The top layer is configurable context: instructions, skills, and memory that sit outside the harness and configure it at runtime. This is where most production systems should focus their continual learning efforts. Context can be updated at multiple granularities simultaneously—agent-level defaults, org-level policies, and user-level preferences. Systems like Hex Context Studio and Decagon Duet operate here, and for good reason: the iteration speed is high, the blast radius of changes is contained, and you can personalize without fragmenting your codebase.
Context updates can happen in two modes. Offline learning runs over recent traces in batch jobs to extract patterns and update memory—OpenClaw calls this "dreaming." Online learning happens in the hot path as the agent executes, either explicitly when users say "remember this" or implicitly based on harness instructions. The tradeoff is latency versus freshness. Offline learning adds no runtime overhead but lags behind user interactions. Online learning is immediate but adds token overhead and potential failure modes to every request.

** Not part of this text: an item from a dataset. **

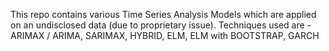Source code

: This repo contains various Time Series Analysis Models which are applied on an undisclosed data (due to proprietary issue).
Techniques used are - ARIMAX / ARIMA, SARIMAX, HYBRID, ELM, ELM with BOOTSTRAP, GARCH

The key architectural decision is explicitness. Do users control memory updates, or does the agent decide autonomously? Explicit control is safer and more predictable but requires user effort. Implicit learning feels magical when it works but can surprise users with unwanted persistence or privacy concerns.
All three layers depend on high-quality execution traces. You need complete visibility into what the agent did, what tools it called, what context it used, and what the outcome was. Without traces, you're flying blind regardless of which layer you're optimizing. This is why trace collection infrastructure is table stakes for any serious agent deployment.
The practical recommendation for most teams: start at the context layer. Build infrastructure for per-user and per-org memory that can be updated both online and offline. Only move to harness optimization once you've exhausted context-layer improvements and have clear evidence that code changes would help. Touch model weights last, and only if you have the ML infrastructure and dataset quality to do it properly. Most teams never need to get there.